Salford City rings a bell. Is that the club that the Neville brothers, Ryan Giggs and Paul Scholes own?
Crazy. You only have to go a couple of tiers below that and his weekly wage is more than the entire weekly budget for numerous whole clubs. It's not good for football. The top division in each European country should be on a more or less level playing field. Having said that, big-paying non-league clubs like Salford City and Billericay Town do make for interesting stories.
Can't blame the lad signing on for £4k a week with Salford. He's 30 years old, got 4 maybe 5 seasons left and someone offers him £200k pa. It's a lottery win for the guy!
They’ve rebuilt the ground mate, thisbis a club that’s gonna get somewhere. They are all Salford lads and they won’t stop, they are worth hundreds of millions from football alone, and Neville I know for sure owns hotels and all sorts. They’ll be Championship in 5 years, no mistake.
No idea mate, wouldn’t have thought so, but surely would apply when they hit he League and did the 3-year roll back.
I think it's a brilliant move personally. Take the money out of it. You're doing **** all in Scotland, especially at Aberdeen. Salford are going to keep going up. If he gets them up to league 1 or even the championship... he goes down in the club's folklore. Huge chance for him to do something absolutely special.
3/1 to win the league and 11/8 for promotion. I haven't been following them at all, you think that's a banker? I reckon that's a 4 grand wage for him through the books, not his actual wage. That's an unbelievable transfer.
Aberdeen have finished as runners-up for the last three seasons, and if anyone can break the duopoly of Celtic and Rangers, they currently stand the best chance. Arguably it would be just as special to do that in Scotland as it would be to be a part of Salford's rise. People complain about clubs like Chelsea and Man City 'buying' the league but that's essentially what clubs like Salford and Billericay are doing, yet it seems to be more acceptable in the public's view.
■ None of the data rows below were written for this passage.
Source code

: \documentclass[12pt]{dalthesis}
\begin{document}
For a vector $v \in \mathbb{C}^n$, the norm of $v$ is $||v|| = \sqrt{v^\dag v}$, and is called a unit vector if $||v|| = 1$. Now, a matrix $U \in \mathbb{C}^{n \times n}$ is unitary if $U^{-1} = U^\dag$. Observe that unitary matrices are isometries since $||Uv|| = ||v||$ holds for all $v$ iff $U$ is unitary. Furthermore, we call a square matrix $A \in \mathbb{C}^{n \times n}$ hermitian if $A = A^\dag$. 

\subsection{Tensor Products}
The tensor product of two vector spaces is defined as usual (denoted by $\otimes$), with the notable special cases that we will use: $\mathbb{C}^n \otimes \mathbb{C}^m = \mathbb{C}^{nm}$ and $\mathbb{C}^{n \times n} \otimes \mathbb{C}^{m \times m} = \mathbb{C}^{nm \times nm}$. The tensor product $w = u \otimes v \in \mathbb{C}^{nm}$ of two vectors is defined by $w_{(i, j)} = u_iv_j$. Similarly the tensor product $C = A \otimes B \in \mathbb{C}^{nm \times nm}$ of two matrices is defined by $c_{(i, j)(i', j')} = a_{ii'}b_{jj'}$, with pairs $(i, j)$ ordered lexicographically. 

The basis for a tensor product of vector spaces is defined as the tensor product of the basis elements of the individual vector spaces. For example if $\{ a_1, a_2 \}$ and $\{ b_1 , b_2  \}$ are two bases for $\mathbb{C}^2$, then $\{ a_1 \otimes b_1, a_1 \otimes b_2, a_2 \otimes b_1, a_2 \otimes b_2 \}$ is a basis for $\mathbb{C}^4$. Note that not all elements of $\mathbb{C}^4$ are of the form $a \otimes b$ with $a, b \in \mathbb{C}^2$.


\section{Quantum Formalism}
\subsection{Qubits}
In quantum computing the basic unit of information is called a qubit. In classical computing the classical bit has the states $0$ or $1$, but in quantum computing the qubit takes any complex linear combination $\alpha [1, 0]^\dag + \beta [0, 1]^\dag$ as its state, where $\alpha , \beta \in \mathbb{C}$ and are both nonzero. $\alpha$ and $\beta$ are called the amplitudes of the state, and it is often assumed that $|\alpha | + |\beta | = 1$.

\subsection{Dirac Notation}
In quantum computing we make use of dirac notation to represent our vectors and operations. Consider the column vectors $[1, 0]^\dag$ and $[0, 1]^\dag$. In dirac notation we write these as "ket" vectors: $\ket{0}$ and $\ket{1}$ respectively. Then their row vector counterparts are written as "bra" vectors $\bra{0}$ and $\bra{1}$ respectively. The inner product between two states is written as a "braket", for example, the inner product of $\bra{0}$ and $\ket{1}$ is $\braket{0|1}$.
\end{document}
I've got no problem with buying a league personally. A well run club that outspent its rivals deserves it's success. I disagree I think Aberdeen winning the league is about of par with salford getting into the premier league. It's a goliath task that I really don't see happening in the next 5 years. Celtic are immovable for me
I don't necessarily have a problem with it either. But you have to question whether or not there is something up with the way that football is run when a team newly promoted to the fifth tier of English football have more financial clout and are a more attractive option than a team with Aberdeen's pedigree in the top division of the league of a country with Scotland's footballing history. I'm all for a rags to riches football story and hearing about a small club rising above its traditional place. But it's a much nicer story when that rise is on the back of good people, doing things the right way, building gradually and all pulling together to achieve success than when that rise is empowered simply by someone throwing more cash at it than their competitors. Let's take Stewart Donald for example and his 'Borussia Dortmund' model; that's the way to build a sustainable football club and to garner respect at the same time.
But isn't that just what Neville and his Man U mates are doing? Its all relative, financially. Yes they've got a **** load more money than anyone around them, but instead of buying someone else's relative success by buying a ready-made PL club, they're building from scratch and trying to get to the PL that way. I hope they do it, I really do.
Is it? I suppose that depends on your point of view. If you're associated with another club at their level then I would imagine that it looks like buying your way to promotion. Especially when you're buying players from the top flight of historically strong leagues. If you're associated with a Premiership club then maybe it does look like building your way up slowly. As a sort of comparison, I know of a non-league club who are now around three tiers below where Salford are currently. They have won three promotions on the trot but have done it on a budget at best equal to the clubs surrounding them. This season coming they will have the smallest budget in their league but are confident of a good season due to the coaching/scouting set up that they have and the enthusiasm and dilligence of their staff. Now, to me, that's much more impressive than what the Salford owners have done.